Due to extra pregnancy hormones (as well as prenatal vitamins and a generally healthier diet), your nails may grow faster, longer in length and become stronger when you are expecting. On the downside, some women experience softer, brittle pregnancy nails that peel, split and break more easily and sometimes develop rough surfaces.
If your nails split and tear more easily when you’re pregnant, keep them short and well-trimmed. Nails should be cut straight across and rounded slightly at the tip for maximum strength. If you’ve always loved your long nails, it may help to remind yourself that shorter nails make it easier to care for and caress the sensitive skin of your baby.

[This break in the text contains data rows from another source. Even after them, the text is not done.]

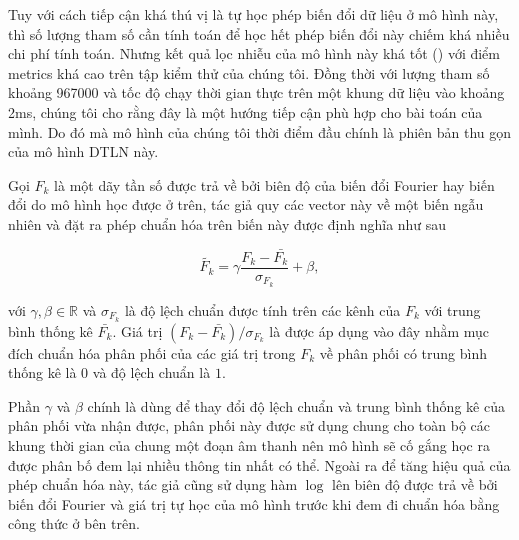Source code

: 			Tuy với cách tiếp cận khá thú vị là tự học phép biến đổi dữ liệu ở mô hình này, thì số lượng tham số cần tính toán để học hết phép biến đổi này chiếm khá nhiều chi phí tính toán. Nhưng kết quả lọc nhiễu của mô hình này khá tốt () với điểm metrics khá cao trên tập kiểm thử của chúng tôi. Đồng thời với lượng tham số khoảng 967000 và tốc độ chạy thời gian thực trên một khung dữ liệu vào khoảng 2ms, chúng tôi cho rằng đây là một hướng tiếp cận phù hợp cho bài toán của mình. Do đó mà mô hình của chúng tôi thời điểm đầu chính là phiên bản thu gọn của mô hình DTLN này.
			
			
				 Gọi $F_k$ là một dãy tần số được trả về bởi biên độ của biến đổi Fourier hay biến đổi do mô hình học được ở trên, tác giả \cite{dtln} quy các vector này về một biến ngẫu nhiên và đặt ra phép chuẩn hóa trên biến này được định nghĩa như sau
					
						\begin{equation}
							\tilde{F_k} = \gamma \frac{F_k - \bar{F_k}}{\sigma_{F_k}} + \beta,
						\label{rl::iLN_formula}
						\end{equation}
					
					\noindent với $\gamma, \beta \in \mathbb{R}$ và $\sigma_{F_k}$ là độ lệch chuẩn được tính trên các kênh của $F_k$ với trung bình thống kê $\bar{F_k}$. Giá trị $(F_k - \bar{F_k})/\sigma_{F_k}$ là   được áp dụng vào đây nhằm mục đích chuẩn hóa phân phối của các giá trị trong $F_k$ về phân phối có trung bình thống kê là $0$ và độ lệch chuẩn là $1$.
					
					Phần $\gamma$ và $\beta$ chính là dùng để thay đổi độ lệch chuẩn và trung bình thống kê của phân phối vừa nhận được, phân phối này được sử dụng chung cho toàn bộ các khung thời gian của chung một đoạn âm thanh nên mô hình sẽ cố gắng học ra được phân bố đem lại nhiều thông tin nhất có thể. Ngoài ra để tăng hiệu quả của phép chuẩn hóa này, tác giả cũng sử dụng hàm $\log$ lên biên độ được trả về bởi biến đổi Fourier và giá trị tự học của mô hình trước khi đem đi chuẩn hóa bằng công thức ở bên trên.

Avoid the chemicals in nail polish and nail polish remover. Using nail polish may damage your nails and make them much worse. A recent study has shown that certain chemicals that are commonly found in nail polish and removers (such as methyl methacrylate and acetonitrile) are dangerous and can cause numerous health problems including skin irritation, rashes and even poisoning. Not all nail polish and polish removers contains these harmful chemicals; you can find some that contain only natural ingredients and are biodegradable. Another downside to polish is that it prevents your nails from breathing. If you must use an acetone-containing polish remover, be sure to do your nails outside or at least in a well-ventilated room, because of the harmful fumes.
The single most important thing you can do for your nails is to eat right and take your prenatal vitamins every day. Taking a good-quality, prenatal vitamin supplement is wonderful for the nails because they have such a high-nutrient density. Protein is the key nutrient needed for encouraging nail growth; a handful of almonds or cashews daily are excellent providers.
Other things you can do to protect your nails are: wear rubber gloves when washing dishes (or anytime you’re working with water), gardening and when working with detergents or cleansers, moisturize your nails by applying lotion or cream at bedtime and avoid chemical-based cuticle softeners, instead use natural oils such as emu oil. Also, never remove your cuticle, because it may allow a painful and unsightly infection to develop. If your nails are yellow or discolored, soak them for a few minutes in pure lemon juice (wait for cuts to heal, otherwise the juice will sting), followed by a soak in olive oil. If you notice any swelling or pain associated with your nail changes, report it to your doctor, midwife or dermatologist.